-- Source records follows --
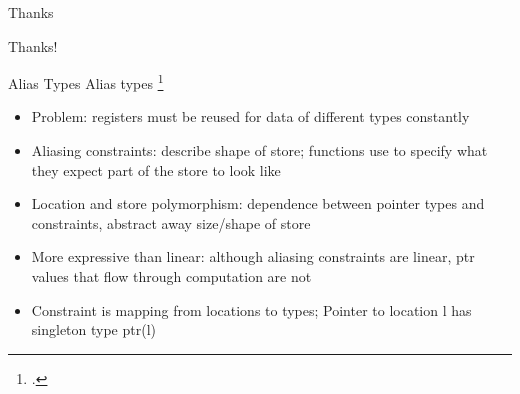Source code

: \documentclass[aspectratio=169]{beamer}
\begin{document}
\begin{frame}{Thanks}
    \begin{center}
        \Huge{Thanks!}
    \end{center}
\end{frame}


\begin{frame}{Alias Types}
  Alias types \footcite{smith_alias_2000}
    \begin{itemize}
        \item Problem: registers must be reused for data of different types constantly
        \item Aliasing constraints: describe shape of store; functions use to specify what they expect part of the store to look like
        \item Location and store polymorphism: dependence between pointer types and constraints, abstract away size/shape of store
        \item More expressive than linear: although aliasing constraints are linear, ptr values that flow through computation are not
        \item Constraint is mapping from locations to types; Pointer to location l has singleton type ptr(l)
    \end{itemize}
\end{frame}
\end{document}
-- Source records concluded --
• _Work required_:
Copy every record exactly, leaving the pictures out.

• _Output for this task_:
Source code

: \documentclass[aspectratio=169]{beamer}
\begin{document}
\begin{frame}{Thanks}
    \begin{center}
        \Huge{Thanks!}
    \end{center}
\end{frame}


\begin{frame}{Alias Types}
  Alias types \footcite{smith_alias_2000}
    \begin{itemize}
        \item Problem: registers must be reused for data of different types constantly
        \item Aliasing constraints: describe shape of store; functions use to specify what they expect part of the store to look like
        \item Location and store polymorphism: dependence between pointer types and constraints, abstract away size/shape of store
        \item More expressive than linear: although aliasing constraints are linear, ptr values that flow through computation are not
        \item Constraint is mapping from locations to types; Pointer to location l has singleton type ptr(l)
    \end{itemize}
\end{frame}
\end{document}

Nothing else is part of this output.